Data records:
== Segment start ==

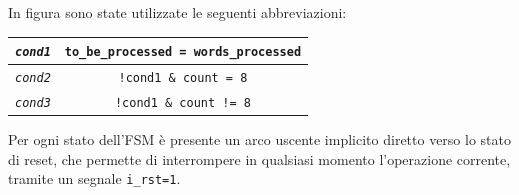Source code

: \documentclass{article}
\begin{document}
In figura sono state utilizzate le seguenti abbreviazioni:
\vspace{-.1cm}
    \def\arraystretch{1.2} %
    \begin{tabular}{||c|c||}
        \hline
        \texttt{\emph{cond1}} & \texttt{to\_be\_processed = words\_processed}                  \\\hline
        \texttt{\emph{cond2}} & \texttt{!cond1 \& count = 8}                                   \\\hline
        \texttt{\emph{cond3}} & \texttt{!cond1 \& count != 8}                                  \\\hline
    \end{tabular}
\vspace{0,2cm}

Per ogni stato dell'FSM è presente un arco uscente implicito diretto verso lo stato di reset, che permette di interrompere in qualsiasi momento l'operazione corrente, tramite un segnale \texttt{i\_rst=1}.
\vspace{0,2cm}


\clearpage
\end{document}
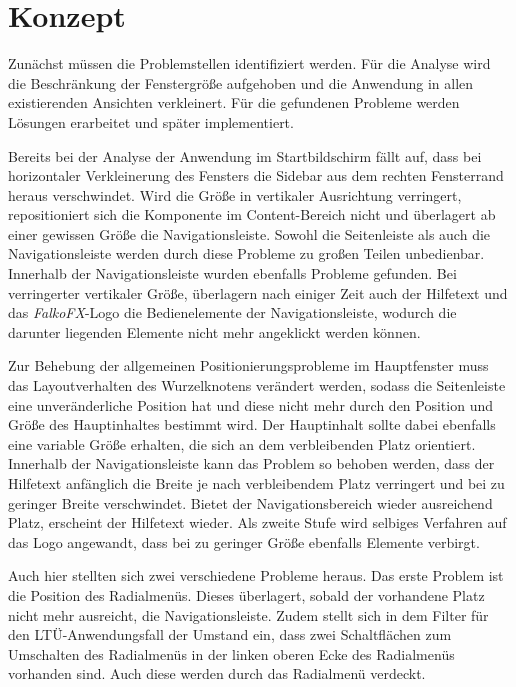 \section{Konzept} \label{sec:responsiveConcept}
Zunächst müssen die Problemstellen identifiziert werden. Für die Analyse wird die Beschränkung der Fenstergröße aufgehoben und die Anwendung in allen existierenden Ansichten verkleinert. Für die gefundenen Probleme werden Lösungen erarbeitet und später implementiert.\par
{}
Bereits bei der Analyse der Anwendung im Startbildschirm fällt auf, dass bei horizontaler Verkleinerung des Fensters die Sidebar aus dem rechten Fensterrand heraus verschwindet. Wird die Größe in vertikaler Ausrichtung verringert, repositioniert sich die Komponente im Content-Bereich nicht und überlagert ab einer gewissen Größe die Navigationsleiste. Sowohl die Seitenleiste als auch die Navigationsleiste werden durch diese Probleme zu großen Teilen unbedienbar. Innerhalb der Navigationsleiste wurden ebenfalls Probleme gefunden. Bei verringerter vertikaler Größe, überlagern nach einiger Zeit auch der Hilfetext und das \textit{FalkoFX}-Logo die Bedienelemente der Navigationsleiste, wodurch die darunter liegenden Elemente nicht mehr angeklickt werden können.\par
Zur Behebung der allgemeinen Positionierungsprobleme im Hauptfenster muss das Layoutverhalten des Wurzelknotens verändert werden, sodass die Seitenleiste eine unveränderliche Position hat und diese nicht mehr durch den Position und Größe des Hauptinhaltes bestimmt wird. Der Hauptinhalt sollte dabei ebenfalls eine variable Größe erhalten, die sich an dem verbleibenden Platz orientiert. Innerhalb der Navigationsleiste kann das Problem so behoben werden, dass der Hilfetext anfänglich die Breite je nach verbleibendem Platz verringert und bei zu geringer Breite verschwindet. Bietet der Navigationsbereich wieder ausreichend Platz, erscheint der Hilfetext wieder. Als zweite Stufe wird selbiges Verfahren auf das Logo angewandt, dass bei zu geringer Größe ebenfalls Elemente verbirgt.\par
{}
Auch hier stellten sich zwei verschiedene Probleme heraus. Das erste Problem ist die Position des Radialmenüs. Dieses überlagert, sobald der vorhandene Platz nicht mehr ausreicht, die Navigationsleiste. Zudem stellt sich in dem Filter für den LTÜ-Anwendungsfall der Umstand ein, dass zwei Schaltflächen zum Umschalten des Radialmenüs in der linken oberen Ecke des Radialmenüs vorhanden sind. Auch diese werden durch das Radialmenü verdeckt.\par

== Segment end ==
== Segment start ==

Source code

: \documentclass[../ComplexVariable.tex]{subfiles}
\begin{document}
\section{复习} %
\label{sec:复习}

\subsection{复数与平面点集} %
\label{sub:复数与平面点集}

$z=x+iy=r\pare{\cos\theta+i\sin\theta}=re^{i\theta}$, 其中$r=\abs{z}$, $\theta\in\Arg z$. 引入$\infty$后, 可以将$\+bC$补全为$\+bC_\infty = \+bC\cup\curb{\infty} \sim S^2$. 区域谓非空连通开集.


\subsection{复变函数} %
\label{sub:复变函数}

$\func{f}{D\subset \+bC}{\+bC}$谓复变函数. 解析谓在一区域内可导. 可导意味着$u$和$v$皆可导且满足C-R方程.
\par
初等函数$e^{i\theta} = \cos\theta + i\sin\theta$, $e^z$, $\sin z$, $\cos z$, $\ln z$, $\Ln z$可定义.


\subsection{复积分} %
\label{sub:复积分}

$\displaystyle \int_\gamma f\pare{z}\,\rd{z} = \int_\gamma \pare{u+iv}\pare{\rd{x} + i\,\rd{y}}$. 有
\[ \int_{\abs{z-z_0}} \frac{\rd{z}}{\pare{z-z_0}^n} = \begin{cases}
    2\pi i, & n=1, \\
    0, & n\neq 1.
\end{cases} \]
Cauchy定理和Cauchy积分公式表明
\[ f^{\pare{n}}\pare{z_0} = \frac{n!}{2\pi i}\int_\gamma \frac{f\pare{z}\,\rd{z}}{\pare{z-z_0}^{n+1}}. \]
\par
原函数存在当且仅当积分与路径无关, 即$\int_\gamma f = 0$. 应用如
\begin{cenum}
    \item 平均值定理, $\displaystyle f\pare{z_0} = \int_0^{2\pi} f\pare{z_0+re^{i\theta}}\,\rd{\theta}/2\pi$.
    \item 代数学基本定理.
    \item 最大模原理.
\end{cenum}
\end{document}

== Segment end ==

Problem to solve - In the records above, find every line that contains the word "frac" and copy it.

Your response -
\[ \int_{\abs{z-z_0}} \frac{\rd{z}}{\pare{z-z_0}^n} = \begin{cases}
\[ f^{\pare{n}}\pare{z_0} = \frac{n!}{2\pi i}\int_\gamma \frac{f\pare{z}\,\rd{z}}{\pare{z-z_0}^{n+1}}. \]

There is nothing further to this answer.